Deploy the Microsoft Windows File Systems connector

This guide is intended for Google Cloud Search File Systems connector administrators, that is, anyone who is responsible for downloading, configuring, running, and monitoring the connector. This guide includes instructions for performing key tasks related to Microsoft Windows File Systems connector deployment:

  • Download the Google Cloud Search File Systems connector software
  • Configure the connector for use with a specific file system data source
  • Deploy and run the connector

To understand the concepts in this document, you should be familiar with the fundamentals of G Suite and Microsoft Windows file system.

Overview of the Google Cloud Search File Systems connector

The Google Cloud Search File Systems connector enables the Google Cloud Search to discover content from Microsoft Windows shares and index it into Cloud Search via Cloud Search's Indexing API. Once successfully indexed, content from the Microsoft Windows share is searchable through Cloud Search's clients or Cloud Search's Query API.

A single connector instance can support multiple Microsoft Windows shares. DFS namespaces and links are supported by the connector. However, the connector only supports DFS links in a DFS namespace, not the regular folders in the DFS namespace.

Configuration properties files

To enable the connector to discover content in a file system and upload it to the indexing API, you, as the connector administrator,must create a configuration file to provide settings to the Windows File Systems connector using the steps described in Deployment Steps.

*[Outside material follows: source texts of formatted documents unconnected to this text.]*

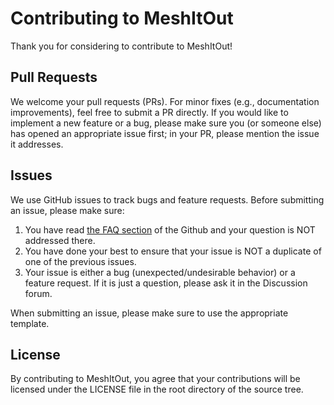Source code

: # Contributing to MeshItOut
Thank you for considering to contribute to MeshItOut!


## Pull Requests
We welcome your pull requests (PRs).
For minor fixes (e.g., documentation improvements), feel free to submit a PR directly.
If you would like to implement a new feature or a bug, please make sure you (or someone else) has opened an appropriate issue first; in your PR, please mention the issue it addresses.


## Issues
We use GitHub issues to track bugs and feature requests.
Before submitting an issue, please make sure:

1. You have read [the FAQ section](https://docs.github.com/en/get-started/quickstart/contributing-to-projects) of the Github and your question is NOT addressed there.
2. You have done your best to ensure that your issue is NOT a duplicate of one of the previous issues.
3. Your issue is either a bug (unexpected/undesirable behavior) or a feature request.
If it is just a question, please ask it in the Discussion forum.

When submitting an issue, please make sure to use the appropriate template.


## License
By contributing to MeshItOut, you agree that your contributions will be licensed
under the LICENSE file in the root directory of the source tree.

In addition to the File Systems connector parameters described in this document, there are configuration parameters used by all Cloud Search connectors. For detailed information, see Google-supplied connector parameters.

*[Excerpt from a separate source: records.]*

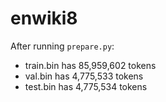 
# enwiki8

After running `prepare.py`:

- train.bin has 85,959,602  tokens
- val.bin has 4,775,533 tokens
- test.bin has 4,775,534 tokens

Microsoft Windows account permissions needed by the connector

The Microsoft Windows account that the connector is running under must have sufficient permissions to perform the following actions:

  • List the content of folders
  • Read the content of documents
  • Read attributes of files and folders
  • Read permissions (ACLs) for both files and folders
  • Write basic attributes permissions

The connector attempts to restore the last access date for documents after it reads the document content during a crawl. For the last access date to be restored back to the original value before the content was read, the user account that the connector is running under needs to have write permission for documents. If the account has read-only permission and not write permission, then the last access date for documents will change as the connector reads document content during a crawl.

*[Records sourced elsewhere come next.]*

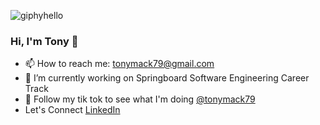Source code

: ![giphyhello](https://user-images.githubusercontent.com/96212871/183928951-8b29322a-0542-4a0a-9c6c-b5de443745ce.gif)

### Hi, I'm Tony 👋

- 📫 How to reach me: tonymack79@gmail.com
- 🔭 I’m currently working on Springboard Software Engineering Career Track
- :iphone: Follow my tik tok to see what I'm doing [@tonymack79](https://www.tiktok.com/@tonymack79?lang=en)
- Let's Connect [LinkedIn](https://www.linkedin.com/in/andrewmack79/)
<!--
**tonymack79/tonymack79** is a ✨ _special_ ✨ repository because its `README.md` (this file) appears on your GitHub profile.

Here are some ideas to get you started:


- 🌱 I’m currently learning ...
- 👯 I’m looking to collaborate on ...
- 🤔 I’m looking for help with ...
- 💬 Ask me about ...

- 😄 Pronouns: ...
- ⚡ Fun fact: ...
-->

Membership in one of the following groups grants a Windows account the sufficient permissions needed by the connector:

  • Administrators
  • Power Users
  • Print Operators
  • Server Operators

Continuous automatic updates

By default, the connector starts monitoring start paths (values from fs.src) that are file shares or DFS links on startup. If a start path is a DFS namespace, the connector starts a monitor for each link within the namespace. If the monitors aren't started at startup, they're started when a start path or DFS link that's already in the Cloud Search index is returned to the connector as the result of a poll request. You can turn this feature off/on by setting the value in the connector configuration option fs.monitorForUpdates, as described in connector-config.properties variables.

DFS access control

The DFS system employs access control when navigating its links, and usually each DFS link has its own ACL. One of the mechanisms employed by this is Access-based Enumeration (ABE). With ABE deployed, users may only see a subset of the DFS Links, possibly only one when ABE is used to isolate hosted home directories. When traversing a DFS system, the connector supplies the DFS Link ACL, in addition to the target's Share ACL as a named resource when the DFS Link is crawled. In this case, the Share ACL inherits from the DFS ACL.

Supported operating systems

The Cloud Search File Systems connector must be installed on one of the following supported Windows operating systems

  • Windows Server 2016
  • Windows Server 2012
  • Windows Server 2008 R2

The Cloud Search File Systems connector does not run on Linux.

Supported file system protocols

The following table lists file system protocols used to communicate with file shares and indicates if the connector supports them.

File System Protocol Communicating with Shares on Operating System Supported ?
Server Message Block (SMB) - SMB1 Windows Server 2016
Windows Server 2012
Windows Server 2008 R2
Yes
Server Message Block (SMB) - SMB2 Windows Server 2016
Windows Server 2012
Windows Server 2008 R2
Yes
Distributed File System (DFS) Windows Server 2016
Windows Server 2012
Windows Server 2008 R2
Yes
Local Windows file system Windows Server 2016
Windows Server 2012
Windows Server 2008 R2
No
Sun Network File System (NFS) 2.0 No
Sun Network File System (NFS) 3.0 No
Local Linux file system No

Known limitations

  • File System: This release of the File Systems connector does not support mapped drives and local drives.
  • Distributed File System: A mapped drive to a UNC DFS does not work correctly. Some ACLs will not be read correctly.

Prerequisites

Before you deploy the Cloud Search File Systems connector, ensure that your environment has all of the following prerequisite components:

  • Windows Server 2016
  • Java JRE 1.8 installed on the computer that runs the connector.
  • G Suite information required to establish relationships between Google Cloud Search and the data source:

    Typically, the G Suite administrator for the domain can supply these credentials for you.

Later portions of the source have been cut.